# E7 Nokia unlock.



## GHNelson (15 May 2013)

Hi Crew
I know there is a few phone tec...geeks on here.
My buddy as got a new phone..and gave me the above Nokia E7-00.
As you most of you know ...my Sim card wont be accepted as states (Sim card not valid!)
Been down the route purchasing of a unlock code....no good....for some reason.
Did a factory reset/hard reset still no joy.
Anyone got any other ideas?
Cheers
hoggie


----------



## aliclarke86 (15 May 2013)

I think like with most new phones you will need to take it to a shop.

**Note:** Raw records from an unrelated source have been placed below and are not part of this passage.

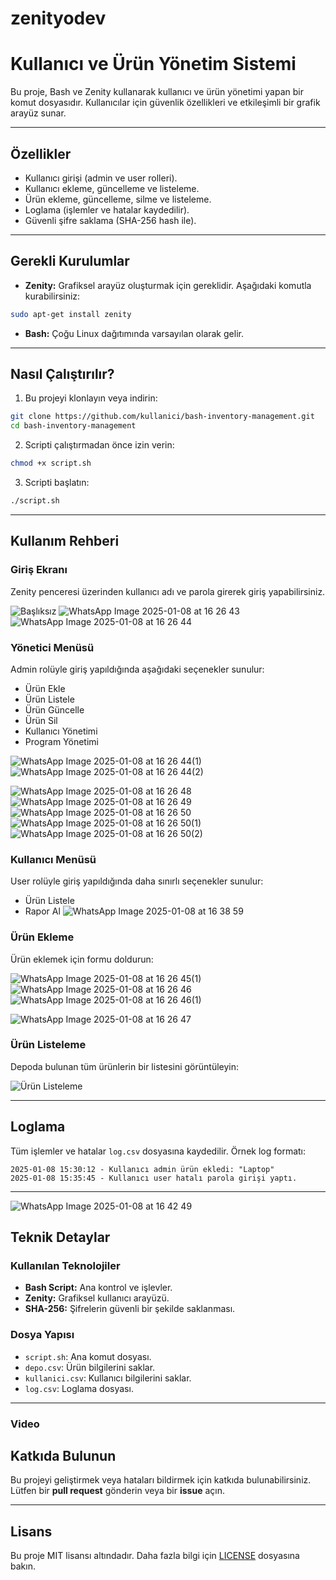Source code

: # zenityodev
# Kullanıcı ve Ürün Yönetim Sistemi

Bu proje, Bash ve Zenity kullanarak kullanıcı ve ürün yönetimi yapan bir komut dosyasıdır. Kullanıcılar için güvenlik özellikleri ve etkileşimli bir grafik arayüz sunar.

---

## Özellikler

- Kullanıcı girişi (admin ve user rolleri).
- Kullanıcı ekleme, güncelleme ve listeleme.
- Ürün ekleme, güncelleme, silme ve listeleme.
- Loglama (işlemler ve hatalar kaydedilir).
- Güvenli şifre saklama (SHA-256 hash ile).

---

## Gerekli Kurulumlar

- **Zenity:** Grafiksel arayüz oluşturmak için gereklidir. Aşağıdaki komutla kurabilirsiniz:

```bash
sudo apt-get install zenity
```

- **Bash:** Çoğu Linux dağıtımında varsayılan olarak gelir.

---

## Nasıl Çalıştırılır?

1. Bu projeyi klonlayın veya indirin:

```bash
git clone https://github.com/kullanici/bash-inventory-management.git
cd bash-inventory-management
```

2. Scripti çalıştırmadan önce izin verin:

```bash
chmod +x script.sh
```

3. Scripti başlatın:

```bash
./script.sh
```

---

## Kullanım Rehberi

### Giriş Ekranı

Zenity penceresi üzerinden kullanıcı adı ve parola girerek giriş yapabilirsiniz.

![Başlıksız](https://github.com/user-attachments/assets/f0b3e06d-dfa5-4fae-94f9-145971931a64)
![WhatsApp Image 2025-01-08 at 16 26 43](https://github.com/user-attachments/assets/f065752d-8e6f-4985-811d-bb6a27e58a45)
![WhatsApp Image 2025-01-08 at 16 26 44](https://github.com/user-attachments/assets/3a4529d3-f97e-46d9-912f-5ac1f28a203a)


### Yönetici Menüsü

Admin rolüyle giriş yapıldığında aşağıdaki seçenekler sunulur:
- Ürün Ekle
- Ürün Listele
- Ürün Güncelle
- Ürün Sil
- Kullanıcı Yönetimi
- Program Yönetimi

![WhatsApp Image 2025-01-08 at 16 26 44(1)](https://github.com/user-attachments/assets/44b867c7-533e-4806-810e-fecfbdae19b9)
![WhatsApp Image 2025-01-08 at 16 26 44(2)](https://github.com/user-attachments/assets/8c0afb83-6cfd-44dd-95e0-20f1a6f74f57)

![WhatsApp Image 2025-01-08 at 16 26 48](https://github.com/user-attachments/assets/3efe5277-3462-40f2-ae06-b0d3a2bc4bad)
![WhatsApp Image 2025-01-08 at 16 26 49](https://github.com/user-attachments/assets/5cb5018d-24fd-40df-bd7a-fbafcb81a5d6)
![WhatsApp Image 2025-01-08 at 16 26 50](https://github.com/user-attachments/assets/12cb4a35-5d16-4444-b784-de927e66216f)
![WhatsApp Image 2025-01-08 at 16 26 50(1)](https://github.com/user-attachments/assets/abf5020f-74c0-4115-b237-fa5a49835297)
![WhatsApp Image 2025-01-08 at 16 26 50(2)](https://github.com/user-attachments/assets/77a3cc5c-d817-421b-9a2a-a663329eaf8d)


### Kullanıcı Menüsü

User rolüyle giriş yapıldığında daha sınırlı seçenekler sunulur:
- Ürün Listele
- Rapor Al
![WhatsApp Image 2025-01-08 at 16 38 59](https://github.com/user-attachments/assets/84dd6254-7a7a-4d76-b2cb-ab94fd2ce5dd)


### Ürün Ekleme

Ürün eklemek için formu doldurun:

![WhatsApp Image 2025-01-08 at 16 26 45(1)](https://github.com/user-attachments/assets/92297a56-e82d-486a-9833-b24d48c94ba6)
![WhatsApp Image 2025-01-08 at 16 26 46](https://github.com/user-attachments/assets/cd858729-5a8e-448e-b1b0-79bf2d87554b)
![WhatsApp Image 2025-01-08 at 16 26 46(1)](https://github.com/user-attachments/assets/d2af3503-ffd2-47a5-a6b3-a77ef286ba97)

![WhatsApp Image 2025-01-08 at 16 26 47](https://github.com/user-attachments/assets/fe4cfef1-63f5-4852-b46b-eb7ff9a11dbb)

### Ürün Listeleme

Depoda bulunan tüm ürünlerin bir listesini görüntüleyin:

![Ürün Listeleme](images/list_products.png)

---

## Loglama

Tüm işlemler ve hatalar `log.csv` dosyasına kaydedilir. Örnek log formatı:

```
2025-01-08 15:30:12 - Kullanıcı admin ürün ekledi: "Laptop"
2025-01-08 15:35:45 - Kullanıcı user hatalı parola girişi yaptı.
```

---
![WhatsApp Image 2025-01-08 at 16 42 49](https://github.com/user-attachments/assets/0ec2f660-d9ed-4ee3-bb1d-32a3dc1bdebc)



## Teknik Detaylar

### Kullanılan Teknolojiler
- **Bash Script:** Ana kontrol ve işlevler.
- **Zenity:** Grafiksel kullanıcı arayüzü.
- **SHA-256:** Şifrelerin güvenli bir şekilde saklanması.

### Dosya Yapısı
- `script.sh`: Ana komut dosyası.
- `depo.csv`: Ürün bilgilerini saklar.
- `kullanici.csv`: Kullanıcı bilgilerini saklar.
- `log.csv`: Loglama dosyası.

---
### Video



## Katkıda Bulunun

Bu projeyi geliştirmek veya hataları bildirmek için katkıda bulunabilirsiniz. Lütfen bir **pull request** gönderin veya bir **issue** açın.

---

## Lisans

Bu proje MIT lisansı altındadır. Daha fazla bilgi için [LICENSE](LICENSE) dosyasına bakın.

Either an independent shop that will probly charge about £30 or if your friend has finished the contract the original carrier should be able to unlock it. ( if the contract is not yet up then the phone still belongs to the carrier so they will not unlock it )

Just seen this 
	MobileUnlockGuide.com : Guides and instructions to unlock Nokia E7-00 mobile phones


----------



## GHNelson (15 May 2013)

Hi
Thanks for your help.
Tried the first one one the guide will try the second later.
Cheers
hoggie


----------



## aliclarke86 (15 May 2013)

I would try get it carrier unlocked if possible it will be the safest way


----------



## Alastair (15 May 2013)

Just to add, the unlock codes you get from shops or online unlocking sites will end up giving you the same network unlock code as there is only one specific to the imei of your handset. If the code you were given was for your imei and it didnt work then chances are it was either the wrong code or it needed to be hard reset before unlocking it. 
If ive ever had to get an unlock code for a handset I used cell unlocker pro. I had problems like you where the code didn't work to unlock my handset but turned out that I needed the unfreeze code to be enteted first which worked 

Also like ali mentioned if your friend has renewed their contract then the network should supply the unlock code for the handset anyway

Sent from my GT-I9305 using Tapatalk 2


----------



## GHNelson (16 May 2013)

Hi Alastair
I've had a word with my buddy he is going to phone O2 for the code.
Code Unlock Now company couldn't supply one.... 
Unfortunately we have been unable to calculate your unique unlock code at this time. This could have been down to a number of factors from the age of the handset to the code simply not being in our unlock code database or partners database.
Cheers...to everyone...hoggie


----------